Pakistani nuclear physicist, Pervez Hoodbhoy, talks to DW about his country's "nuclear assistance" to Pyongyang, the relevance of the non-proliferation treaty and why the North should be accepted as a nuclear state.
DW: To what extent North Korea owes its nuclear technology to Pakistan?
Pervez Hoodbhoy: Pakistan did transfer centrifuge technology to North Korea. It did not, however, directly contribute to the program because North Korean nuclear program is essentially based on the extraction of plutonium rather than the uranium centrifugation process.
When did Pakistan's "nuclear transfer" to North Korea begin, and when did it end?
It ended in 2003 when Pakistani scientist A Q Khan was caught in the transfer of nuclear technology and subsequently all nuclear transfer came to an end. It is unclear when it began, but it is possible that it started shortly after former Prime Minister Benazir Bhutto came to power in 1989, so in the years after that it must have begun at some point.
Was Pakistani scientist A Q Khan the only person responsible for nuclear proliferation to Pyongyang?
It is very hard to believe that A Q Khan single-handedly transferred all technology from Pakistan to North Korea, Libya and Iran as it was a high-security installation in Pakistan and guarded with very fearsome amount of policing and military intelligence surrounding it. Moreover, the centrifuge weighs half a ton each and it is not possible that these could have been smuggled out in a match box, so certainly there was complicity at a very high level.
But some military generals in Pakistan deny helping out Pyongyang because North Korean nuclear technology is a plutonium-based one unlike Pakistan's.

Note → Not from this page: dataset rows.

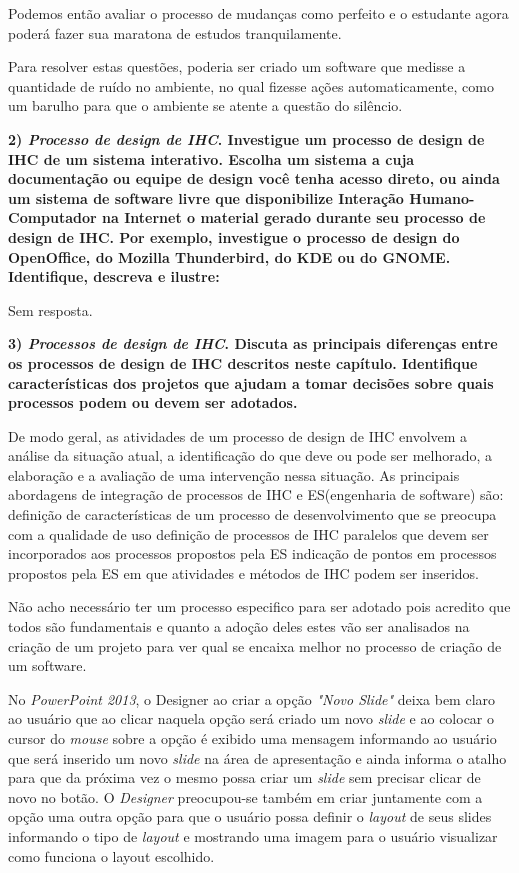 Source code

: \documentclass[
	article,			%
	11pt,				%
	oneside,			%
	a4paper,			%
	english,			%
	brazil,				%
	sumario=tradicional
	]{abntex2}
\begin{document}
Podemos então avaliar o processo de mudanças como perfeito e o estudante agora poderá fazer sua maratona de estudos tranquilamente.

Para resolver estas questões, poderia ser criado um software que medisse a quantidade de ruído no ambiente, no qual fizesse ações automaticamente, como um barulho para que o ambiente se atente a questão do silêncio.

\textbf{2) \textbf{\textit{Processo de design de IHC}. Investigue um processo de design de IHC de um sistema interativo. Escolha um sistema a cuja documentação ou equipe de design você tenha acesso direto, ou ainda um sistema de software livre que disponibilize Interação Humano-Computador na Internet o material gerado durante seu processo de design de IHC. Por exemplo, investigue o processo de design do OpenOffice, do Mozilla Thunderbird, do KDE ou do GNOME. Identifique, descreva e ilustre:}}

Sem resposta.


\textbf{3) \textit{Processos de design de IHC}. Discuta as principais diferenças entre os processos de design de IHC descritos neste capítulo. Identifique características dos projetos que ajudam a tomar decisões sobre quais processos podem ou devem ser adotados.}

De modo geral, as atividades de um processo de design de IHC envolvem a análise da situação atual, a identificação do que deve ou pode ser melhorado, a elaboração e a avaliação de uma intervenção nessa situação. As principais abordagens de integração de processos de IHC e ES(engenharia de software) são:
definição de características de um processo de desenvolvimento que se preocupa com a qualidade de uso definição de processos de IHC paralelos que devem ser incorporados aos processos propostos pela ES indicação de pontos em processos propostos pela ES em que atividades e métodos de IHC podem ser inseridos.

Não acho necessário ter um processo especifico para ser adotado pois acredito que todos são fundamentais e quanto a adoção deles estes vão ser analisados na criação de um projeto para ver qual se encaixa melhor no processo de criação de um software.

No \textit{PowerPoint 2013}, o Designer ao criar a opção \textit{"Novo Slide"} deixa bem claro ao usuário que ao clicar naquela opção será criado um novo \textit{slide} e ao colocar o cursor do \textit{mouse} sobre a opção é exibido uma mensagem informando ao usuário que será inserido um novo \textit{slide} na área de apresentação e ainda informa o atalho para que da próxima vez o mesmo possa criar um \textit{slide} sem precisar clicar de novo no botão. O \textit{Designer} preocupou-se também em criar juntamente com a opção uma outra opção para que o usuário possa definir o \textit{layout} de seus slides informando o tipo de \textit{layout} e mostrando uma imagem para o usuário visualizar como funciona o layout escolhido.
\end{document}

I think that it is true the North Korean nuclear weapons are plutonium-based and this plutonium bomb is not the same as the uranium bomb. Pakistan did supply centrifuges to Pyongyang, but the relation between the North Korean nuclear program and Pakistan is not direct.
What did Pakistan get in return for "helping" Pyongyang?
In return for the centrifuge that Pakistan supplied to North Korea, it received so-called Dudong missiles. These are liquid-fueled missiles, which were taken over by the A Q Khan laboratory and were renamed "Ghouri" missiles. I think they are part of Pakistan's missile arsenal. These are not as effective as solid-fuel missiles, which do not need much preparation time.
So, certainly there was a quid pro quo. I think both North Korea and Pakistan benefited from this exchange, but not majorly.
Does the A Q Khan "nuclear network" still exist?
It is difficult to say that such network exists now. Pakistan's nuclear program is now under observation and it will be very difficult to smuggle nuclear technology out of the country.
It is now a fact that North Korea has had six successful nuclear tests, and the last one probably that of a hydrogen bomb. This certainly exceeds what Pakistan has achieved and is on par with India's nuclear program.
There is no doubt that a nuclear North Korea is now reality, so the country should be put in the same category as India and Pakistan.
What measures should the international community take to counter the threat posed by "rogue states" with nuclear capabilities?
The notion of rogue state is something that has been manufactured by those who already possess nuclear weapons. The United States has used this term time and again in relation to Iran and North Korea, and earlier Iraq as well. The term has no legitimacy because the US itself has used nuclear weapons - once in Hiroshima and once in Nagasaki. Moreover, we have seen that the US actions have not been conducive to world peace. Being a superpower does not give the US a license to label other states around the world as "rogue."